- Assignment -
Line by line, copy the records below exactly and leave the pictures out.

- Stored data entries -
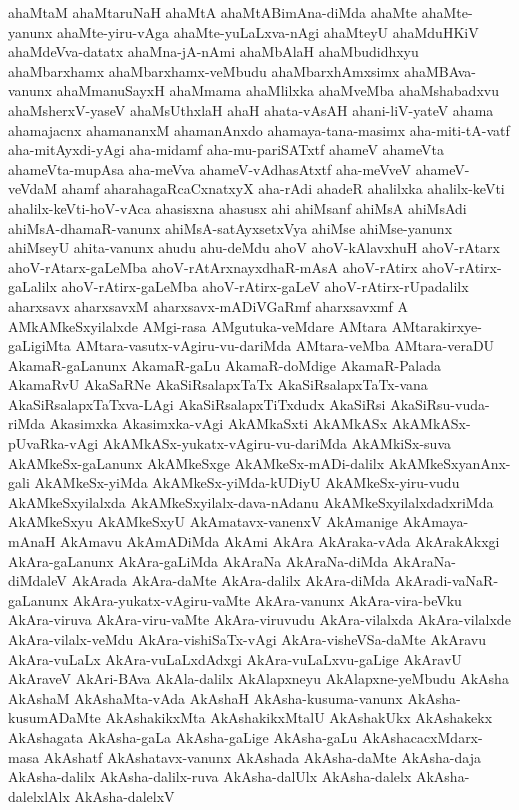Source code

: {ahaMtaM
ahaMtaruNaH
ahaMtA
ahaMtABimAna-diMda
ahaMte
ahaMte-yanunx
ahaMte-yiru-vAga
ahaMte-yuLaLxva-nAgi
ahaMteyU
ahaMduHKiV
ahaMdeVva-datatx
ahaMna-jA-nAmi
ahaMbAlaH
ahaMbudidhxyu
ahaMbarxhamx
ahaMbarxhamx-veMbudu
ahaMbarxhAmxsimx
ahaMBAva-vanunx
ahaMmanuSayxH
ahaMmama
ahaMlilxka
ahaMveMba
ahaMshabadxvu
ahaMsherxV-yaseV
ahaMsUthxlaH
ahaH
ahata-vAsAH
ahani-liV-yateV
ahama
ahamajacnx
ahamananxM
ahamanAnxdo
ahamaya-tana-masimx
aha-miti-tA-vatf
aha-mitAyxdi-yAgi
aha-midamf
aha-mu-pariSATxtf
ahameV
ahameVta
ahameVta-mupAsa
aha-meVva
ahameV-vAdhasAtxtf
aha-meVveV
ahameV-veVdaM
ahamf
aharahagaRcaCxnatxyX
aha-rAdi
ahadeR
ahalilxka
ahalilx-keVti
ahalilx-keVti-hoV-vAca
ahasisxna
ahasusx
ahi
ahiMsanf
ahiMsA
ahiMsAdi
ahiMsA-dhamaR-vanunx
ahiMsA-satAyxsetxVya
ahiMse
ahiMse-yanunx
ahiMseyU
ahita-vanunx
ahudu
ahu-deMdu
ahoV
ahoV-kAlavxhuH
ahoV-rAtarx
ahoV-rAtarx-gaLeMba
ahoV-rAtArxnayxdhaR-mAsA
ahoV-rAtirx
ahoV-rAtirx-gaLalilx
ahoV-rAtirx-gaLeMba
ahoV-rAtirx-gaLeV
ahoV-rAtirx-rUpadalilx
aharxsavx
aharxsavxM
aharxsavx-mADiVGaRmf
aharxsavxmf
A
AMkAMkeSxyilalxde
AMgi-rasa
AMgutuka-veMdare
AMtara
AMtarakirxye-gaLigiMta
AMtara-vasutx-vAgiru-vu-dariMda
AMtara-veMba
AMtara-veraDU
AkamaR-gaLanunx
AkamaR-gaLu
AkamaR-doMdige
AkamaR-Palada
AkamaRvU
AkaSaRNe
AkaSiRsalapxTaTx
AkaSiRsalapxTaTx-vana
AkaSiRsalapxTaTxva-LAgi
AkaSiRsalapxTiTxdudx
AkaSiRsi
AkaSiRsu-vuda-riMda
Akasimxka
Akasimxka-vAgi
AkAMkaSxti
AkAMkASx
AkAMkASx-pUvaRka-vAgi
AkAMkASx-yukatx-vAgiru-vu-dariMda
AkAMkiSx-suva
AkAMkeSx-gaLanunx
AkAMkeSxge
AkAMkeSx-mADi-dalilx
AkAMkeSxyanAnx-gali
AkAMkeSx-yiMda
AkAMkeSx-yiMda-kUDiyU
AkAMkeSx-yiru-vudu
AkAMkeSxyilalxda
AkAMkeSxyilalx-dava-nAdanu
AkAMkeSxyilalxdadxriMda
AkAMkeSxyu
AkAMkeSxyU
AkAmatavx-vanenxV
AkAmanige
AkAmaya-mAnaH
AkAmavu
AkAmADiMda
AkAmi
AkAra
AkAraka-vAda
AkArakAkxgi
AkAra-gaLanunx
AkAra-gaLiMda
AkAraNa
AkAraNa-diMda
AkAraNa-diMdaleV
AkArada
AkAra-daMte
AkAra-dalilx
AkAra-diMda
AkAradi-vaNaR-gaLanunx
AkAra-yukatx-vAgiru-vaMte
AkAra-vanunx
AkAra-vira-beVku
AkAra-viruva
AkAra-viru-vaMte
AkAra-viruvudu
AkAra-vilalxda
AkAra-vilalxde
AkAra-vilalx-veMdu
AkAra-vishiSaTx-vAgi
AkAra-visheVSa-daMte
AkAravu
AkAra-vuLaLx
AkAra-vuLaLxdAdxgi
AkAra-vuLaLxvu-gaLige
AkAravU
AkAraveV
AkAri-BAva
AkAla-dalilx
AkAlapxneyu
AkAlapxne-yeMbudu
AkAsha
AkAshaM
AkAshaMta-vAda
AkAshaH
AkAsha-kusuma-vanunx
AkAsha-kusumADaMte
AkAshakikxMta
AkAshakikxMtalU
AkAshakUkx
AkAshakekx
AkAshagata
AkAsha-gaLa
AkAsha-gaLige
AkAsha-gaLu
AkAshacacxMdarx-masa
AkAshatf
AkAshatavx-vanunx
AkAshada
AkAsha-daMte
AkAsha-daja
AkAsha-dalilx
AkAsha-dalilx-ruva
AkAsha-dalUlx
AkAsha-dalelx
AkAsha-dalelxlAlx
AkAsha-dalelxV
}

- Output for this task -
Source code

: {ahaMtaM
ahaMtaruNaH
ahaMtA
ahaMtABimAna-diMda
ahaMte
ahaMte-yanunx
ahaMte-yiru-vAga
ahaMte-yuLaLxva-nAgi
ahaMteyU
ahaMduHKiV
ahaMdeVva-datatx
ahaMna-jA-nAmi
ahaMbAlaH
ahaMbudidhxyu
ahaMbarxhamx
ahaMbarxhamx-veMbudu
ahaMbarxhAmxsimx
ahaMBAva-vanunx
ahaMmanuSayxH
ahaMmama
ahaMlilxka
ahaMveMba
ahaMshabadxvu
ahaMsherxV-yaseV
ahaMsUthxlaH
ahaH
ahata-vAsAH
ahani-liV-yateV
ahama
ahamajacnx
ahamananxM
ahamanAnxdo
ahamaya-tana-masimx
aha-miti-tA-vatf
aha-mitAyxdi-yAgi
aha-midamf
aha-mu-pariSATxtf
ahameV
ahameVta
ahameVta-mupAsa
aha-meVva
ahameV-vAdhasAtxtf
aha-meVveV
ahameV-veVdaM
ahamf
aharahagaRcaCxnatxyX
aha-rAdi
ahadeR
ahalilxka
ahalilx-keVti
ahalilx-keVti-hoV-vAca
ahasisxna
ahasusx
ahi
ahiMsanf
ahiMsA
ahiMsAdi
ahiMsA-dhamaR-vanunx
ahiMsA-satAyxsetxVya
ahiMse
ahiMse-yanunx
ahiMseyU
ahita-vanunx
ahudu
ahu-deMdu
ahoV
ahoV-kAlavxhuH
ahoV-rAtarx
ahoV-rAtarx-gaLeMba
ahoV-rAtArxnayxdhaR-mAsA
ahoV-rAtirx
ahoV-rAtirx-gaLalilx
ahoV-rAtirx-gaLeMba
ahoV-rAtirx-gaLeV
ahoV-rAtirx-rUpadalilx
aharxsavx
aharxsavxM
aharxsavx-mADiVGaRmf
aharxsavxmf
A
AMkAMkeSxyilalxde
AMgi-rasa
AMgutuka-veMdare
AMtara
AMtarakirxye-gaLigiMta
AMtara-vasutx-vAgiru-vu-dariMda
AMtara-veMba
AMtara-veraDU
AkamaR-gaLanunx
AkamaR-gaLu
AkamaR-doMdige
AkamaR-Palada
AkamaRvU
AkaSaRNe
AkaSiRsalapxTaTx
AkaSiRsalapxTaTx-vana
AkaSiRsalapxTaTxva-LAgi
AkaSiRsalapxTiTxdudx
AkaSiRsi
AkaSiRsu-vuda-riMda
Akasimxka
Akasimxka-vAgi
AkAMkaSxti
AkAMkASx
AkAMkASx-pUvaRka-vAgi
AkAMkASx-yukatx-vAgiru-vu-dariMda
AkAMkiSx-suva
AkAMkeSx-gaLanunx
AkAMkeSxge
AkAMkeSx-mADi-dalilx
AkAMkeSxyanAnx-gali
AkAMkeSx-yiMda
AkAMkeSx-yiMda-kUDiyU
AkAMkeSx-yiru-vudu
AkAMkeSxyilalxda
AkAMkeSxyilalx-dava-nAdanu
AkAMkeSxyilalxdadxriMda
AkAMkeSxyu
AkAMkeSxyU
AkAmatavx-vanenxV
AkAmanige
AkAmaya-mAnaH
AkAmavu
AkAmADiMda
AkAmi
AkAra
AkAraka-vAda
AkArakAkxgi
AkAra-gaLanunx
AkAra-gaLiMda
AkAraNa
AkAraNa-diMda
AkAraNa-diMdaleV
AkArada
AkAra-daMte
AkAra-dalilx
AkAra-diMda
AkAradi-vaNaR-gaLanunx
AkAra-yukatx-vAgiru-vaMte
AkAra-vanunx
AkAra-vira-beVku
AkAra-viruva
AkAra-viru-vaMte
AkAra-viruvudu
AkAra-vilalxda
AkAra-vilalxde
AkAra-vilalx-veMdu
AkAra-vishiSaTx-vAgi
AkAra-visheVSa-daMte
AkAravu
AkAra-vuLaLx
AkAra-vuLaLxdAdxgi
AkAra-vuLaLxvu-gaLige
AkAravU
AkAraveV
AkAri-BAva
AkAla-dalilx
AkAlapxneyu
AkAlapxne-yeMbudu
AkAsha
AkAshaM
AkAshaMta-vAda
AkAshaH
AkAsha-kusuma-vanunx
AkAsha-kusumADaMte
AkAshakikxMta
AkAshakikxMtalU
AkAshakUkx
AkAshakekx
AkAshagata
AkAsha-gaLa
AkAsha-gaLige
AkAsha-gaLu
AkAshacacxMdarx-masa
AkAshatf
AkAshatavx-vanunx
AkAshada
AkAsha-daMte
AkAsha-daja
AkAsha-dalilx
AkAsha-dalilx-ruva
AkAsha-dalUlx
AkAsha-dalelx
AkAsha-dalelxlAlx
AkAsha-dalelxV
}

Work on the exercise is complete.